**About this task**
Begin at the line below that has "problems and most" and stop after the line that has "Although not required". Please restate only those lines, word for word.

**Input for this task**
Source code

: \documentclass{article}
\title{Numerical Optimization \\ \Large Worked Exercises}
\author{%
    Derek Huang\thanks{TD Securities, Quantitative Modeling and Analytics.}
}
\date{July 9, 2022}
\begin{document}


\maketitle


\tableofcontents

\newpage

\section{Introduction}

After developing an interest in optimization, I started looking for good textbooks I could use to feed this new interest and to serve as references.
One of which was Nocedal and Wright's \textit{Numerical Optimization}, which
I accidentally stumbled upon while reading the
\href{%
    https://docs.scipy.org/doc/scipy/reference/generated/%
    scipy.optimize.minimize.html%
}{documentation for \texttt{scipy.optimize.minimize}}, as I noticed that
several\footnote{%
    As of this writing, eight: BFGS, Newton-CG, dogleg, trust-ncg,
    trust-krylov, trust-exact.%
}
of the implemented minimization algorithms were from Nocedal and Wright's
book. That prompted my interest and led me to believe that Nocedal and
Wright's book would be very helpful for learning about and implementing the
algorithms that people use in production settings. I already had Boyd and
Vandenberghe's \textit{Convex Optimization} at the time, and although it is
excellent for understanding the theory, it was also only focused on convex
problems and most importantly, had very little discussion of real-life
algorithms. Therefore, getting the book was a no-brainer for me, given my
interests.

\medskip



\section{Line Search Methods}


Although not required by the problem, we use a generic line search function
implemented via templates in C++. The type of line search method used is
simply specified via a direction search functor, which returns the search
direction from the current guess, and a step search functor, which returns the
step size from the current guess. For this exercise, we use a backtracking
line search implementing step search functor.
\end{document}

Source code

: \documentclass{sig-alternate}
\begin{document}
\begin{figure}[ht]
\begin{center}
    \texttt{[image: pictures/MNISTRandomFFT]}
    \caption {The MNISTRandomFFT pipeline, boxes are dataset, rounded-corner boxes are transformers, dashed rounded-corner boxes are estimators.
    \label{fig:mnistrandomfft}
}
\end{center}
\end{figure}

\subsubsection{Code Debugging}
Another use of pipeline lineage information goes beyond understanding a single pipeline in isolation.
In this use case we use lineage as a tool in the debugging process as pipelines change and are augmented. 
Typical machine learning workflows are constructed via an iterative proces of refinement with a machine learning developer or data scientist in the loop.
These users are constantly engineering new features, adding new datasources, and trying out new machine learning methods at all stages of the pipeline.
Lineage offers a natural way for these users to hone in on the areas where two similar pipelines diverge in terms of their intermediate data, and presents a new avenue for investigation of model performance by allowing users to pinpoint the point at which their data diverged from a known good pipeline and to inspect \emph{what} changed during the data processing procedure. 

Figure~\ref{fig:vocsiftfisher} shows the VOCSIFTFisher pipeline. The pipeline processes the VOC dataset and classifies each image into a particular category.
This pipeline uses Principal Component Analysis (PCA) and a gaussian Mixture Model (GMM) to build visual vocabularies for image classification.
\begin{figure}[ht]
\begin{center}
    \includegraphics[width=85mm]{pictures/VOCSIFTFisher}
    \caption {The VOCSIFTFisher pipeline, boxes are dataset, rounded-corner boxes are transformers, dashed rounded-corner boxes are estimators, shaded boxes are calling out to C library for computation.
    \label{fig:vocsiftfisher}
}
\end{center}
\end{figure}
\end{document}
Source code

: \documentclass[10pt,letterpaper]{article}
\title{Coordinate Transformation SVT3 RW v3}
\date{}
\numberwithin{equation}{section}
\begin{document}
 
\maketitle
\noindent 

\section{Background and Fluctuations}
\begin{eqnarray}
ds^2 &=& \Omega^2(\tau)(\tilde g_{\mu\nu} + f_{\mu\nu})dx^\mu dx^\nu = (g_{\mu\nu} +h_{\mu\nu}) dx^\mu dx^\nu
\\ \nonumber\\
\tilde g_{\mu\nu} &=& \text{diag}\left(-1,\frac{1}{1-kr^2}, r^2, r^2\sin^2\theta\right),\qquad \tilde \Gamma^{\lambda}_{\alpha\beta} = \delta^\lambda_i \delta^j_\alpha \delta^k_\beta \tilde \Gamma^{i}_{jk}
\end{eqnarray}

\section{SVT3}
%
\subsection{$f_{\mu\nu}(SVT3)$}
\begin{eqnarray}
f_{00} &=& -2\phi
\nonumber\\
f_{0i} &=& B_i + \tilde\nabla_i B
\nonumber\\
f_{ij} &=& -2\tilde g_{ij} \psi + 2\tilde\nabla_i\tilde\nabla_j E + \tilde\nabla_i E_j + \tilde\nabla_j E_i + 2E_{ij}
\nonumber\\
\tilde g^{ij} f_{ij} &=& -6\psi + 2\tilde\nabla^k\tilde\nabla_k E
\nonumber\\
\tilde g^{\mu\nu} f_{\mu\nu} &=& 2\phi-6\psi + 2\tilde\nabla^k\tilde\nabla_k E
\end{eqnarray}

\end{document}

**Reply**
problems and most importantly, had very little discussion of real-life
algorithms. Therefore, getting the book was a no-brainer for me, given my
interests.

\medskip



\section{Line Search Methods}


Although not required by the problem, we use a generic line search function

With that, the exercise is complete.